*Exercise requirements*. Return an exact copy of the entries, skipping any picture you find.

Dataset entries
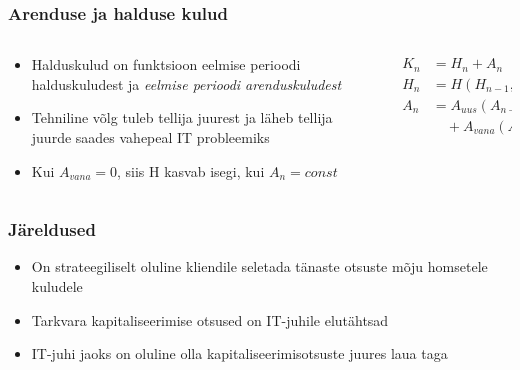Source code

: \begin{frame}[fragile]
  \frametitle{Arenduse ja halduse kulud}
  	\begin{columns}[t]
		\begin{column}[T]{6.5cm}
			\begin{itemize}
				\item Halduskulud on funktsioon eelmise perioodi halduskuludest ja \emph{eelmise perioodi arenduskuludest}
				\item Tehniline võlg tuleb tellija juurest ja läheb tellija juurde saades vahepeal IT probleemiks
				\item Kui $A_{vana}=0$, siis H kasvab isegi, kui $A_n=const$
			\end{itemize}
		\end{column}
		\begin{column}[T]{3.5cm}
			\begin{align}
				K_n &= H_n+A_n \nonumber \\
			    H_n &= H(H_{n-1}, A_{n-1}, I_n) \nonumber\\
			    A_n &= A_{uus}(A_{n-1}, I_n) \nonumber \\
			    &\quad {} + A_{vana}(A_{n-1}, I_n) \nonumber
		    \end{align}
		\end{column}
	\end{columns}
\end{frame}

\begin{frame}[fragile]
  \frametitle{Järeldused}
	\begin{itemize}
		\item On strateegiliselt oluline kliendile seletada tänaste otsuste mõju homsetele kuludele
		\item Tarkvara kapitaliseerimise otsused on IT-juhile elutähtsad
		\item IT-juhi jaoks on oluline olla kapitaliseerimisotsuste juures laua taga
	\end{itemize}
\end{frame}


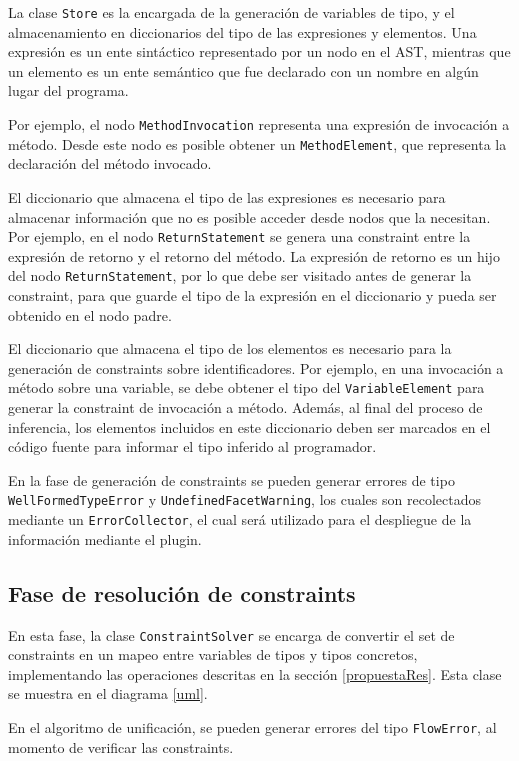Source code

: La clase \texttt{Store} es la encargada de la generación de variables de tipo, y el almacenamiento en diccionarios del tipo de las expresiones y elementos. Una expresión es un ente sintáctico representado por un nodo en el AST, mientras que un elemento es un ente semántico que fue declarado con un nombre en algún lugar del programa.

Por ejemplo, el nodo \texttt{MethodInvocation} representa una expresión de invocación a método. Desde este nodo es posible obtener un \texttt{MethodElement}, que representa la declaración del método invocado.

El diccionario que almacena el tipo de las expresiones es necesario para almacenar información que no es posible acceder desde nodos que la necesitan. Por ejemplo, en el nodo \texttt{ReturnStatement} se genera una constraint entre la expresión de retorno y el retorno del método. La expresión de retorno es un hijo del nodo \texttt{ReturnStatement}, por lo que debe ser visitado antes de generar la constraint, para que guarde el tipo de la expresión en el diccionario y pueda ser obtenido en el nodo padre.

El diccionario que almacena el tipo de los elementos es necesario para la generación de constraints sobre identificadores. Por ejemplo, en una invocación a método sobre una variable, se debe obtener el tipo del \texttt{VariableElement} para generar la constraint de invocación a método. Además, al final del proceso de inferencia, los elementos incluidos en este diccionario deben ser marcados en el código fuente para informar el tipo inferido al programador.

En la fase de generación de constraints se pueden generar errores de tipo \texttt{WellFormedTypeError} y \texttt{UndefinedFacetWarning}, los cuales son recolectados mediante un \texttt{ErrorCollector}, el cual será utilizado para el despliegue de la información mediante el plugin.

\subsection{Fase de resolución de constraints}
En esta fase, la clase \texttt{ConstraintSolver} se encarga de convertir el set de constraints en un mapeo entre variables de tipos y tipos concretos, implementando las operaciones descritas en la sección \ref{propuestaRes}. Esta clase se muestra en el diagrama \ref{uml}.

En el algoritmo de unificación, se pueden generar errores del tipo \texttt{FlowError}, al momento de verificar las constraints.

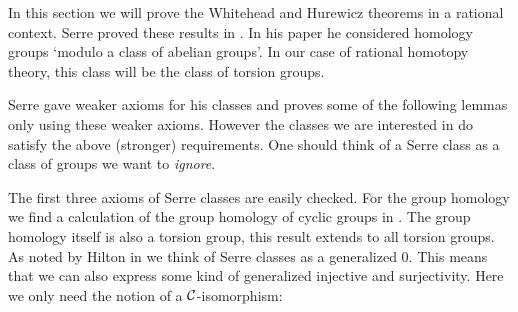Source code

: 

In this section we will prove the Whitehead and Hurewicz theorems in a rational context. Serre proved these results in \cite{serre}. In his paper he considered homology groups `modulo a class of abelian groups'. In our case of rational homotopy theory, this class will be the class of torsion groups.


Serre gave weaker axioms for his classes and proves some of the following lemmas only using these weaker axioms. However the classes we are interested in do satisfy the above \linebreak (stronger) requirements. One should think of a Serre class as a class of groups we want to \emph{ignore}.


The first three axioms of Serre classes are easily checked. For the group homology we find a calculation of the group homology of cyclic groups in \cite{moerdijk}. The group homology itself is also a torsion group, this result extends to all torsion groups. As noted by Hilton in \cite{hilton} we think of Serre classes as a generalized 0. This means that we can also express some kind of generalized injective and surjectivity. Here we only need the notion of a $\mathcal{C}$-isomorphism:

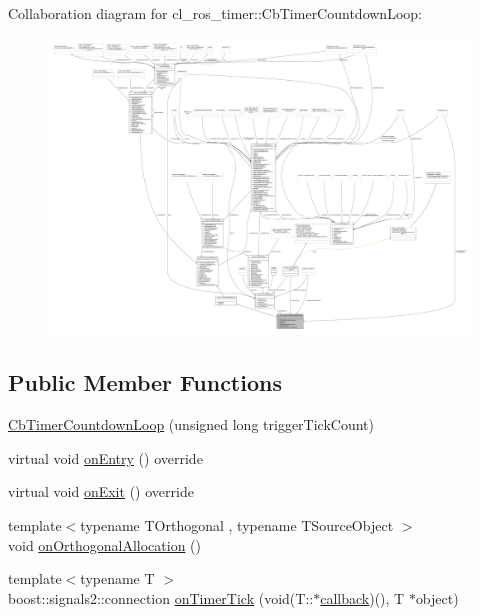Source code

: Collaboration diagram for cl\+\_\+ros\+\_\+timer\+:\+:Cb\+Timer\+Countdown\+Loop\+:
\nopagebreak
\begin{figure}[H]
\begin{center}
\leavevmode
\includegraphics[width=350pt]{classcl__ros__timer_1_1CbTimerCountdownLoop__coll__graph}
\end{center}
\end{figure}
\subsection*{Public Member Functions}
\begin{DoxyCompactItemize}
\item 
\hyperlink{classcl__ros__timer_1_1CbTimerCountdownLoop_a8cdfe250d9469ea019b61051be123195}{Cb\+Timer\+Countdown\+Loop} (unsigned long trigger\+Tick\+Count)
\item 
virtual void \hyperlink{classcl__ros__timer_1_1CbTimerCountdownLoop_aa088f15db4fb2c307c86b30b2e1f7744}{on\+Entry} () override
\item 
virtual void \hyperlink{classcl__ros__timer_1_1CbTimerCountdownLoop_a5623e9fdd8f0fb23e8707f7816c099d6}{on\+Exit} () override
\item 
{\footnotesize template$<$typename T\+Orthogonal , typename T\+Source\+Object $>$ }\\void \hyperlink{classcl__ros__timer_1_1CbTimerCountdownLoop_a17ca92a8d78d823b217b0418fa3b09d7}{on\+Orthogonal\+Allocation} ()
\item 
{\footnotesize template$<$typename T $>$ }\\boost\+::signals2\+::connection \hyperlink{classcl__ros__timer_1_1CbTimerCountdownLoop_ad251cc8444ca7070f64658bbb77e1275}{on\+Timer\+Tick} (void(T\+::$\ast$\hyperlink{sm__ridgeback__barrel__search__2_2servers_2opencv__perception__node_2opencv__perception__node_8cpp_a050e697bd654facce10ea3f6549669b3}{callback})(), T $\ast$object)
\end{DoxyCompactItemize}
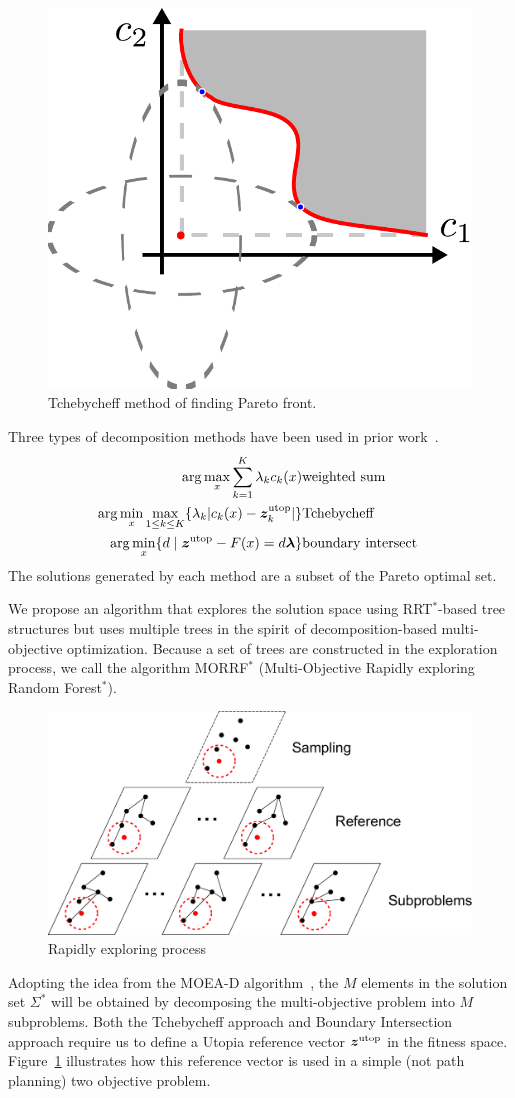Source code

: \documentclass[phd]{byuprop}
\begin{document}
\begin{figure}
	\centering
	\includegraphics[width=0.3\linewidth]{fig/Tchebycheff}
	\caption{Tchebycheff method of finding Pareto front.}
	\label{fig:Tchebycheff}
\end{figure}

Three types of decomposition methods have been used in prior work~\cite{Zhang2007}.
\begin{eqnarray}
\arg\max_x \sum_{k=1}^{K} \lambda_{k} c_{k} (x) & {\rm weighted \ sum} \label{eq:weighted}\\
\arg\min_x\max_{1 \leq k \leq K}  \{ \lambda_{k} | c_{k}(x) - \bm{z}^{\rm utop}_{k}  | \} & {\rm Tchebycheff} \label{eq:Tchebycheff}\\
\arg\min_x \{ d \mid \bm{z}^{\rm utop} - F(x) = d \bm{\lambda} \} & {\rm boundary \ intersect\ } \label{eq:boundary}
\end{eqnarray}
The solutions generated by each method are a subset of the Pareto optimal set.

We propose an algorithm that explores the solution space using RRT$^{*}$-based tree structures but uses multiple trees in the spirit of decomposition-based multi-objective optimization.
Because a set of trees are constructed in the exploration process, we call the algorithm MORRF$^{*}$ (Multi-Objective Rapidly exploring Random Forest$^{*}$).

\begin{figure}
	\centering
	\includegraphics[width=0.55\linewidth]{./fig/MORRTstar}
	\caption{Rapidly exploring process}
	\label{fig:MORRTstar}
\end{figure}

Adopting the idea from the MOEA-D algorithm~\cite{Zhang2007}, the $M$ elements in the solution set $\Sigma^{*}$ will be obtained by decomposing the multi-objective problem into $ M $ subproblems.  
Both the Tchebycheff approach and Boundary Intersection approach require us to define a Utopia reference vector $ \bm{z}^{\rm utop} $ in the fitness space. 
Figure~\ref{fig:Tchebycheff} illustrates how this reference vector is used in a simple (not path planning) two objective problem.  
\end{document}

*Answer section*.
Source code

: \begin{frame}[fragile]
  \frametitle{Arenduse ja halduse kulud}
  	\begin{columns}[t]
		\begin{column}[T]{6.5cm}
			\begin{itemize}
				\item Halduskulud on funktsioon eelmise perioodi halduskuludest ja \emph{eelmise perioodi arenduskuludest}
				\item Tehniline võlg tuleb tellija juurest ja läheb tellija juurde saades vahepeal IT probleemiks
				\item Kui $A_{vana}=0$, siis H kasvab isegi, kui $A_n=const$
			\end{itemize}
		\end{column}
		\begin{column}[T]{3.5cm}
			\begin{align}
				K_n &= H_n+A_n \nonumber \\
			    H_n &= H(H_{n-1}, A_{n-1}, I_n) \nonumber\\
			    A_n &= A_{uus}(A_{n-1}, I_n) \nonumber \\
			    &\quad {} + A_{vana}(A_{n-1}, I_n) \nonumber
		    \end{align}
		\end{column}
	\end{columns}
\end{frame}

\begin{frame}[fragile]
  \frametitle{Järeldused}
	\begin{itemize}
		\item On strateegiliselt oluline kliendile seletada tänaste otsuste mõju homsetele kuludele
		\item Tarkvara kapitaliseerimise otsused on IT-juhile elutähtsad
		\item IT-juhi jaoks on oluline olla kapitaliseerimisotsuste juures laua taga
	\end{itemize}
\end{frame}


Source code

: La clase \texttt{Store} es la encargada de la generación de variables de tipo, y el almacenamiento en diccionarios del tipo de las expresiones y elementos. Una expresión es un ente sintáctico representado por un nodo en el AST, mientras que un elemento es un ente semántico que fue declarado con un nombre en algún lugar del programa.

Por ejemplo, el nodo \texttt{MethodInvocation} representa una expresión de invocación a método. Desde este nodo es posible obtener un \texttt{MethodElement}, que representa la declaración del método invocado.

El diccionario que almacena el tipo de las expresiones es necesario para almacenar información que no es posible acceder desde nodos que la necesitan. Por ejemplo, en el nodo \texttt{ReturnStatement} se genera una constraint entre la expresión de retorno y el retorno del método. La expresión de retorno es un hijo del nodo \texttt{ReturnStatement}, por lo que debe ser visitado antes de generar la constraint, para que guarde el tipo de la expresión en el diccionario y pueda ser obtenido en el nodo padre.

El diccionario que almacena el tipo de los elementos es necesario para la generación de constraints sobre identificadores. Por ejemplo, en una invocación a método sobre una variable, se debe obtener el tipo del \texttt{VariableElement} para generar la constraint de invocación a método. Además, al final del proceso de inferencia, los elementos incluidos en este diccionario deben ser marcados en el código fuente para informar el tipo inferido al programador.

En la fase de generación de constraints se pueden generar errores de tipo \texttt{WellFormedTypeError} y \texttt{UndefinedFacetWarning}, los cuales son recolectados mediante un \texttt{ErrorCollector}, el cual será utilizado para el despliegue de la información mediante el plugin.

\subsection{Fase de resolución de constraints}
En esta fase, la clase \texttt{ConstraintSolver} se encarga de convertir el set de constraints en un mapeo entre variables de tipos y tipos concretos, implementando las operaciones descritas en la sección \ref{propuestaRes}. Esta clase se muestra en el diagrama \ref{uml}.

En el algoritmo de unificación, se pueden generar errores del tipo \texttt{FlowError}, al momento de verificar las constraints.

Source code

: 

In this section we will prove the Whitehead and Hurewicz theorems in a rational context. Serre proved these results in \cite{serre}. In his paper he considered homology groups `modulo a class of abelian groups'. In our case of rational homotopy theory, this class will be the class of torsion groups.


Serre gave weaker axioms for his classes and proves some of the following lemmas only using these weaker axioms. However the classes we are interested in do satisfy the above \linebreak (stronger) requirements. One should think of a Serre class as a class of groups we want to \emph{ignore}.


The first three axioms of Serre classes are easily checked. For the group homology we find a calculation of the group homology of cyclic groups in \cite{moerdijk}. The group homology itself is also a torsion group, this result extends to all torsion groups. As noted by Hilton in \cite{hilton} we think of Serre classes as a generalized 0. This means that we can also express some kind of generalized injective and surjectivity. Here we only need the notion of a $\mathcal{C}$-isomorphism:

Source code

: Collaboration diagram for cl\+\_\+ros\+\_\+timer\+:\+:Cb\+Timer\+Countdown\+Loop\+:
\nopagebreak
\begin{figure}[H]
\begin{center}
\leavevmode
\includegraphics[width=350pt]{classcl__ros__timer_1_1CbTimerCountdownLoop__coll__graph}
\end{center}
\end{figure}
\subsection*{Public Member Functions}
\begin{DoxyCompactItemize}
\item 
\hyperlink{classcl__ros__timer_1_1CbTimerCountdownLoop_a8cdfe250d9469ea019b61051be123195}{Cb\+Timer\+Countdown\+Loop} (unsigned long trigger\+Tick\+Count)
\item 
virtual void \hyperlink{classcl__ros__timer_1_1CbTimerCountdownLoop_aa088f15db4fb2c307c86b30b2e1f7744}{on\+Entry} () override
\item 
virtual void \hyperlink{classcl__ros__timer_1_1CbTimerCountdownLoop_a5623e9fdd8f0fb23e8707f7816c099d6}{on\+Exit} () override
\item 
{\footnotesize template$<$typename T\+Orthogonal , typename T\+Source\+Object $>$ }\\void \hyperlink{classcl__ros__timer_1_1CbTimerCountdownLoop_a17ca92a8d78d823b217b0418fa3b09d7}{on\+Orthogonal\+Allocation} ()
\item 
{\footnotesize template$<$typename T $>$ }\\boost\+::signals2\+::connection \hyperlink{classcl__ros__timer_1_1CbTimerCountdownLoop_ad251cc8444ca7070f64658bbb77e1275}{on\+Timer\+Tick} (void(T\+::$\ast$\hyperlink{sm__ridgeback__barrel__search__2_2servers_2opencv__perception__node_2opencv__perception__node_8cpp_a050e697bd654facce10ea3f6549669b3}{callback})(), T $\ast$object)
\end{DoxyCompactItemize}
Source code

: \documentclass[phd]{byuprop}
\begin{document}
\begin{figure}
	\centering
	\includegraphics[width=0.3\linewidth]{fig/Tchebycheff}
	\caption{Tchebycheff method of finding Pareto front.}
	\label{fig:Tchebycheff}
\end{figure}

Three types of decomposition methods have been used in prior work~\cite{Zhang2007}.
\begin{eqnarray}
\arg\max_x \sum_{k=1}^{K} \lambda_{k} c_{k} (x) & {\rm weighted \ sum} \label{eq:weighted}\\
\arg\min_x\max_{1 \leq k \leq K}  \{ \lambda_{k} | c_{k}(x) - \bm{z}^{\rm utop}_{k}  | \} & {\rm Tchebycheff} \label{eq:Tchebycheff}\\
\arg\min_x \{ d \mid \bm{z}^{\rm utop} - F(x) = d \bm{\lambda} \} & {\rm boundary \ intersect\ } \label{eq:boundary}
\end{eqnarray}
The solutions generated by each method are a subset of the Pareto optimal set.

We propose an algorithm that explores the solution space using RRT$^{*}$-based tree structures but uses multiple trees in the spirit of decomposition-based multi-objective optimization.
Because a set of trees are constructed in the exploration process, we call the algorithm MORRF$^{*}$ (Multi-Objective Rapidly exploring Random Forest$^{*}$).

\begin{figure}
	\centering
	\includegraphics[width=0.55\linewidth]{./fig/MORRTstar}
	\caption{Rapidly exploring process}
	\label{fig:MORRTstar}
\end{figure}

Adopting the idea from the MOEA-D algorithm~\cite{Zhang2007}, the $M$ elements in the solution set $\Sigma^{*}$ will be obtained by decomposing the multi-objective problem into $ M $ subproblems.  
Both the Tchebycheff approach and Boundary Intersection approach require us to define a Utopia reference vector $ \bm{z}^{\rm utop} $ in the fitness space. 
Figure~\ref{fig:Tchebycheff} illustrates how this reference vector is used in a simple (not path planning) two objective problem.  
\end{document}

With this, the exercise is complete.